## Provided records:
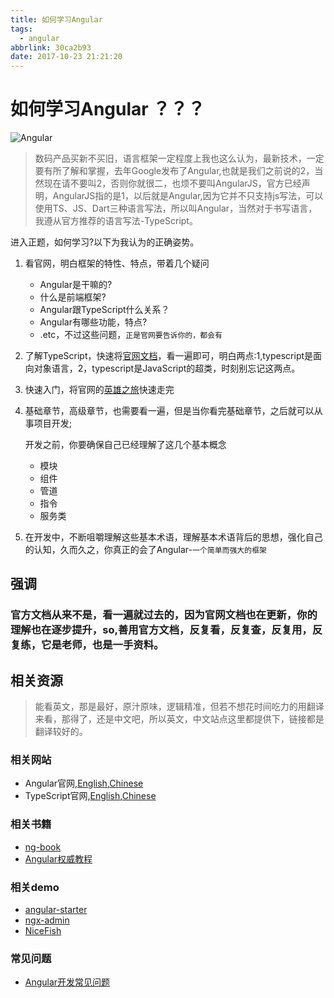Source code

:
 ```yaml
---
title: 如何学习Angular
tags:
  - angular
abbrlink: 30ca2b93
date: 2017-10-23 21:21:20
---
```

# 如何学习Angular ？？？

![Angular](//static.1991421.cn/blog/2017-10-23-angular.png)

> 数码产品买新不买旧，语言框架一定程度上我也这么认为，最新技术，一定要有所了解和掌握，去年Google发布了Angular,也就是我们之前说的2，当然现在请不要叫2，否则你就很二，也烦不要叫AngularJS，官方已经声明，AngularJS指的是1，以后就是Angular,因为它并不只支持js写法，可以使用TS、JS、Dart三种语言写法，所以叫Angular，当然对于书写语言，我遵从官方推荐的语言写法-TypeScript。

进入正题，如何学习?以下为我认为的正确姿势。

1. 看官网，明白框架的特性、特点，带着几个疑问
	- Angular是干嘛的?
	- 什么是前端框架?
	- Angular跟TypeScript什么关系？
	- Angular有哪些功能，特点?
	- .etc，不过这些问题，`正是官网要告诉你的，都会有`
2. 了解TypeScript，快速将[官网文档](https://www.tslang.cn/docs/handbook/basic-types.html)，看一遍即可，明白两点:1,typescript是面向对象语言，2，typescript是JavaScript的超类，时刻别忘记这两点。
3. 快速入门，将官网的[英雄之旅](https://angular.cn/tutorial)快速走完
4. 基础章节，高级章节，也需要看一遍，但是当你看完基础章节，之后就可以从事项目开发;

	开发之前，你要确保自己已经理解了这几个基本概念
	- 模块
	- 组件
	- 管道
	- 指令
	- 服务类
	
5. 在开发中，不断咀嚼理解这些基本术语，理解基本术语背后的思想，强化自己的认知，久而久之，你真正的会了Angular-`一个简单而强大的框架`

## 强调

### 官方文档从来不是，看一遍就过去的，因为官网文档也在更新，你的理解也在逐步提升，so,善用官方文档，反复看，反复查，反复用，反复练，它是老师，也是一手资料。

## 相关资源

> 能看英文，那是最好，原汁原味，逻辑精准，但若不想花时间吃力的用翻译来看，那得了，还是中文吧，所以英文，中文站点这里都提供下，链接都是翻译较好的。

### 相关网站

+ Angular官网,[English](https://angular.io),[Chinese](https://angular.cn)
+ TypeScript官网,[English](https://www.typescriptlang.org/),[Chinese](https://www.tslang.cn)

### 相关书籍

+ [ng-book](https://www.ng-book.com/2/)
+ [Angular权威教程](http://www.ituring.com.cn/book/1874)

### 相关demo

+ [angular-starter](https://github.com/AngularClass/angular-starter)
+ [ngx-admin](https://github.com/akveo/ngx-admin)
+ [NiceFish](https://github.com/damoqiongqiu/NiceFish)

### 常见问题

+ [Angular开发常见问题](http://1991421.cn/2017/10/26/dc22bcd7/)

## Exercise directions:
Pictures excluded, copy the lines exactly from where the material starts to the line with "2. 了解TypeScrip", inclusive.

## Exercise output:
Source code

:
 ```yaml
---
title: 如何学习Angular
tags:
  - angular
abbrlink: 30ca2b93
date: 2017-10-23 21:21:20
---
```

# 如何学习Angular ？？？

![Angular](//static.1991421.cn/blog/2017-10-23-angular.png)

> 数码产品买新不买旧，语言框架一定程度上我也这么认为，最新技术，一定要有所了解和掌握，去年Google发布了Angular,也就是我们之前说的2，当然现在请不要叫2，否则你就很二，也烦不要叫AngularJS，官方已经声明，AngularJS指的是1，以后就是Angular,因为它并不只支持js写法，可以使用TS、JS、Dart三种语言写法，所以叫Angular，当然对于书写语言，我遵从官方推荐的语言写法-TypeScript。

进入正题，如何学习?以下为我认为的正确姿势。

1. 看官网，明白框架的特性、特点，带着几个疑问
	- Angular是干嘛的?
	- 什么是前端框架?
	- Angular跟TypeScript什么关系？
	- Angular有哪些功能，特点?
	- .etc，不过这些问题，`正是官网要告诉你的，都会有`
2. 了解TypeScript，快速将[官网文档](https://www.tslang.cn/docs/handbook/basic-types.html)，看一遍即可，明白两点:1,typescript是面向对象语言，2，typescript是JavaScript的超类，时刻别忘记这两点。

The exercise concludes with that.